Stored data
== Segment start ==
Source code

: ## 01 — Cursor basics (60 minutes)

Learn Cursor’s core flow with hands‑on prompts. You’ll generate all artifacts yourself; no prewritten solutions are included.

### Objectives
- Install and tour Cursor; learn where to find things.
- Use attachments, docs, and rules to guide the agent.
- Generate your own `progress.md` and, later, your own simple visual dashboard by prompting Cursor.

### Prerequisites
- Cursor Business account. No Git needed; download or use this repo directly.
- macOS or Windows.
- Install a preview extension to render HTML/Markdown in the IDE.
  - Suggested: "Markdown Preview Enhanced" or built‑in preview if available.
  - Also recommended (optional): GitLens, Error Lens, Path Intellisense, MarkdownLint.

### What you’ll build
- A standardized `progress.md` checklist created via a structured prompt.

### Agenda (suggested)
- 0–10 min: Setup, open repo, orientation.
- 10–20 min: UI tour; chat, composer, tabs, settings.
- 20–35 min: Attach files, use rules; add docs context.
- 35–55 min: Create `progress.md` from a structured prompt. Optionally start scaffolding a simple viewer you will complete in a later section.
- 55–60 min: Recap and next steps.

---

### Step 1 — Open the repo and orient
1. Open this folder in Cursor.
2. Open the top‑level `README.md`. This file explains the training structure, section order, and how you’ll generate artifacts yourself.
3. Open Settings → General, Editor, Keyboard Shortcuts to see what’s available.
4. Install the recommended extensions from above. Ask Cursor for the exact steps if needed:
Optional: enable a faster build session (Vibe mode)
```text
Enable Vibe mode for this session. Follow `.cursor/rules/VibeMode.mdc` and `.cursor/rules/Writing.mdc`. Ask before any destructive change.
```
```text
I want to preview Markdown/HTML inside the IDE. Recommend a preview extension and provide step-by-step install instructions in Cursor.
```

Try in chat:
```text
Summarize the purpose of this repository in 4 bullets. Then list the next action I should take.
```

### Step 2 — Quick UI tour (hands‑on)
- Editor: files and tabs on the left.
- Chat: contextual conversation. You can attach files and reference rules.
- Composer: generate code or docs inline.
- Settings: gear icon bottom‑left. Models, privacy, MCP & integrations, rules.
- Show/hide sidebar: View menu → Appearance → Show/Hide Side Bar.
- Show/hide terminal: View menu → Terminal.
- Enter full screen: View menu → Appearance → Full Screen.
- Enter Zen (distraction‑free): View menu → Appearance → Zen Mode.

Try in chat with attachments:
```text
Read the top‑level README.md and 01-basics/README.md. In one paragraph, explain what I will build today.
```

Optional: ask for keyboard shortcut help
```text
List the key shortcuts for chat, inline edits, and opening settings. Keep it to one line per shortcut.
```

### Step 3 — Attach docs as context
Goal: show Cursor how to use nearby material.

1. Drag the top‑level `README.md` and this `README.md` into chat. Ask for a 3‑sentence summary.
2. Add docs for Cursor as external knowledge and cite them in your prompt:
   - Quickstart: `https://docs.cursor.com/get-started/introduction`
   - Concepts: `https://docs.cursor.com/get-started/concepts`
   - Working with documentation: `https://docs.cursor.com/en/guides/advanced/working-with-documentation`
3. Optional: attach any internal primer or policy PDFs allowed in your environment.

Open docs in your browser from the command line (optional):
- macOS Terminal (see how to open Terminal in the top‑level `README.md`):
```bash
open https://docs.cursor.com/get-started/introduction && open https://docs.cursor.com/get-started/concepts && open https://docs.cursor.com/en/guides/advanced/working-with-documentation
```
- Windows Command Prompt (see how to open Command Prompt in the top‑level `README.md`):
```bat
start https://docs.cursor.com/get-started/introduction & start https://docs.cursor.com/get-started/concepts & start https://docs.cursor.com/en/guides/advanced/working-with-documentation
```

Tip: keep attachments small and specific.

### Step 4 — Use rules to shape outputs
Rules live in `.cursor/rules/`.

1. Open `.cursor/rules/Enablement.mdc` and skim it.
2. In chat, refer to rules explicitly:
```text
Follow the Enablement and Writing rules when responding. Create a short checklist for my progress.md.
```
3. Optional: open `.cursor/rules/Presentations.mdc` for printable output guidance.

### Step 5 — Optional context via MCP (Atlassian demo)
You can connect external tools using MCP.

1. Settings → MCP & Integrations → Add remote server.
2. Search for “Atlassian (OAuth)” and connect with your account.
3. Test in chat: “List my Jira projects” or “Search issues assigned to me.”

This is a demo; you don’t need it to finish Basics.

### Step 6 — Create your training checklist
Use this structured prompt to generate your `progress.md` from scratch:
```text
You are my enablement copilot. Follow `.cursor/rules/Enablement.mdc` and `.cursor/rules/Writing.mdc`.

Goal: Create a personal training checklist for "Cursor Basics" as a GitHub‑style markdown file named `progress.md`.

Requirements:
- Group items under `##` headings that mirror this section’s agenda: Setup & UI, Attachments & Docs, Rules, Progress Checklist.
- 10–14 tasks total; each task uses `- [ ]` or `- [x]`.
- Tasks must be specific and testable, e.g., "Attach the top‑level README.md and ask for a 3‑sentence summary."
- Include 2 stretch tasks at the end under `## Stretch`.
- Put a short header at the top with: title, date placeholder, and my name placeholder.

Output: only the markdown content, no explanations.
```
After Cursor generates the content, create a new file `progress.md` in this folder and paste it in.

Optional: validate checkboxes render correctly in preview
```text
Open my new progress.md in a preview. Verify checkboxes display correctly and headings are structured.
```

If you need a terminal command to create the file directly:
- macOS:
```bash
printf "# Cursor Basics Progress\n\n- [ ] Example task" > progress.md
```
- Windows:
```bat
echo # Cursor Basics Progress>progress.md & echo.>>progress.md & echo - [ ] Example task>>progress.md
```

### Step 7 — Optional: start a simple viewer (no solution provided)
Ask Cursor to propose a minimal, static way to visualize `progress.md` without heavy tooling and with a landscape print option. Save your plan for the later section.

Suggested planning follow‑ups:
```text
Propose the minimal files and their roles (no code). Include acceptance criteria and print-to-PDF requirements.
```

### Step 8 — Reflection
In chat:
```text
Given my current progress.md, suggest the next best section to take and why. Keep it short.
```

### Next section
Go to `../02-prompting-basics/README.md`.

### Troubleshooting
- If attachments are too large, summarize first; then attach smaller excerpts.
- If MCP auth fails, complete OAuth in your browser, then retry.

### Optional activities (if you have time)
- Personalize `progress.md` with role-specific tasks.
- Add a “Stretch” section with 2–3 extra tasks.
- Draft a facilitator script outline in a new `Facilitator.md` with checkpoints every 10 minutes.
== Segment end ==
** What the task asks **
So that nothing differs from the original, transcribe all of the records above.

** Response to this task **
Source code

: ## 01 — Cursor basics (60 minutes)

Learn Cursor’s core flow with hands‑on prompts. You’ll generate all artifacts yourself; no prewritten solutions are included.

### Objectives
- Install and tour Cursor; learn where to find things.
- Use attachments, docs, and rules to guide the agent.
- Generate your own `progress.md` and, later, your own simple visual dashboard by prompting Cursor.

### Prerequisites
- Cursor Business account. No Git needed; download or use this repo directly.
- macOS or Windows.
- Install a preview extension to render HTML/Markdown in the IDE.
  - Suggested: "Markdown Preview Enhanced" or built‑in preview if available.
  - Also recommended (optional): GitLens, Error Lens, Path Intellisense, MarkdownLint.

### What you’ll build
- A standardized `progress.md` checklist created via a structured prompt.

### Agenda (suggested)
- 0–10 min: Setup, open repo, orientation.
- 10–20 min: UI tour; chat, composer, tabs, settings.
- 20–35 min: Attach files, use rules; add docs context.
- 35–55 min: Create `progress.md` from a structured prompt. Optionally start scaffolding a simple viewer you will complete in a later section.
- 55–60 min: Recap and next steps.

---

### Step 1 — Open the repo and orient
1. Open this folder in Cursor.
2. Open the top‑level `README.md`. This file explains the training structure, section order, and how you’ll generate artifacts yourself.
3. Open Settings → General, Editor, Keyboard Shortcuts to see what’s available.
4. Install the recommended extensions from above. Ask Cursor for the exact steps if needed:
Optional: enable a faster build session (Vibe mode)
```text
Enable Vibe mode for this session. Follow `.cursor/rules/VibeMode.mdc` and `.cursor/rules/Writing.mdc`. Ask before any destructive change.
```
```text
I want to preview Markdown/HTML inside the IDE. Recommend a preview extension and provide step-by-step install instructions in Cursor.
```

Try in chat:
```text
Summarize the purpose of this repository in 4 bullets. Then list the next action I should take.
```

### Step 2 — Quick UI tour (hands‑on)
- Editor: files and tabs on the left.
- Chat: contextual conversation. You can attach files and reference rules.
- Composer: generate code or docs inline.
- Settings: gear icon bottom‑left. Models, privacy, MCP & integrations, rules.
- Show/hide sidebar: View menu → Appearance → Show/Hide Side Bar.
- Show/hide terminal: View menu → Terminal.
- Enter full screen: View menu → Appearance → Full Screen.
- Enter Zen (distraction‑free): View menu → Appearance → Zen Mode.

Try in chat with attachments:
```text
Read the top‑level README.md and 01-basics/README.md. In one paragraph, explain what I will build today.
```

Optional: ask for keyboard shortcut help
```text
List the key shortcuts for chat, inline edits, and opening settings. Keep it to one line per shortcut.
```

### Step 3 — Attach docs as context
Goal: show Cursor how to use nearby material.

1. Drag the top‑level `README.md` and this `README.md` into chat. Ask for a 3‑sentence summary.
2. Add docs for Cursor as external knowledge and cite them in your prompt:
   - Quickstart: `https://docs.cursor.com/get-started/introduction`
   - Concepts: `https://docs.cursor.com/get-started/concepts`
   - Working with documentation: `https://docs.cursor.com/en/guides/advanced/working-with-documentation`
3. Optional: attach any internal primer or policy PDFs allowed in your environment.

Open docs in your browser from the command line (optional):
- macOS Terminal (see how to open Terminal in the top‑level `README.md`):
```bash
open https://docs.cursor.com/get-started/introduction && open https://docs.cursor.com/get-started/concepts && open https://docs.cursor.com/en/guides/advanced/working-with-documentation
```
- Windows Command Prompt (see how to open Command Prompt in the top‑level `README.md`):
```bat
start https://docs.cursor.com/get-started/introduction & start https://docs.cursor.com/get-started/concepts & start https://docs.cursor.com/en/guides/advanced/working-with-documentation
```

Tip: keep attachments small and specific.

### Step 4 — Use rules to shape outputs
Rules live in `.cursor/rules/`.

1. Open `.cursor/rules/Enablement.mdc` and skim it.
2. In chat, refer to rules explicitly:
```text
Follow the Enablement and Writing rules when responding. Create a short checklist for my progress.md.
```
3. Optional: open `.cursor/rules/Presentations.mdc` for printable output guidance.

### Step 5 — Optional context via MCP (Atlassian demo)
You can connect external tools using MCP.

1. Settings → MCP & Integrations → Add remote server.
2. Search for “Atlassian (OAuth)” and connect with your account.
3. Test in chat: “List my Jira projects” or “Search issues assigned to me.”

This is a demo; you don’t need it to finish Basics.

### Step 6 — Create your training checklist
Use this structured prompt to generate your `progress.md` from scratch:
```text
You are my enablement copilot. Follow `.cursor/rules/Enablement.mdc` and `.cursor/rules/Writing.mdc`.

Goal: Create a personal training checklist for "Cursor Basics" as a GitHub‑style markdown file named `progress.md`.

Requirements:
- Group items under `##` headings that mirror this section’s agenda: Setup & UI, Attachments & Docs, Rules, Progress Checklist.
- 10–14 tasks total; each task uses `- [ ]` or `- [x]`.
- Tasks must be specific and testable, e.g., "Attach the top‑level README.md and ask for a 3‑sentence summary."
- Include 2 stretch tasks at the end under `## Stretch`.
- Put a short header at the top with: title, date placeholder, and my name placeholder.

Output: only the markdown content, no explanations.
```
After Cursor generates the content, create a new file `progress.md` in this folder and paste it in.

Optional: validate checkboxes render correctly in preview
```text
Open my new progress.md in a preview. Verify checkboxes display correctly and headings are structured.
```

If you need a terminal command to create the file directly:
- macOS:
```bash
printf "# Cursor Basics Progress\n\n- [ ] Example task" > progress.md
```
- Windows:
```bat
echo # Cursor Basics Progress>progress.md & echo.>>progress.md & echo - [ ] Example task>>progress.md
```

### Step 7 — Optional: start a simple viewer (no solution provided)
Ask Cursor to propose a minimal, static way to visualize `progress.md` without heavy tooling and with a landscape print option. Save your plan for the later section.

Suggested planning follow‑ups:
```text
Propose the minimal files and their roles (no code). Include acceptance criteria and print-to-PDF requirements.
```

### Step 8 — Reflection
In chat:
```text
Given my current progress.md, suggest the next best section to take and why. Keep it short.
```

### Next section
Go to `../02-prompting-basics/README.md`.

### Troubleshooting
- If attachments are too large, summarize first; then attach smaller excerpts.
- If MCP auth fails, complete OAuth in your browser, then retry.

### Optional activities (if you have time)
- Personalize `progress.md` with role-specific tasks.
- Add a “Stretch” section with 2–3 extra tasks.
- Draft a facilitator script outline in a new `Facilitator.md` with checkpoints every 10 minutes.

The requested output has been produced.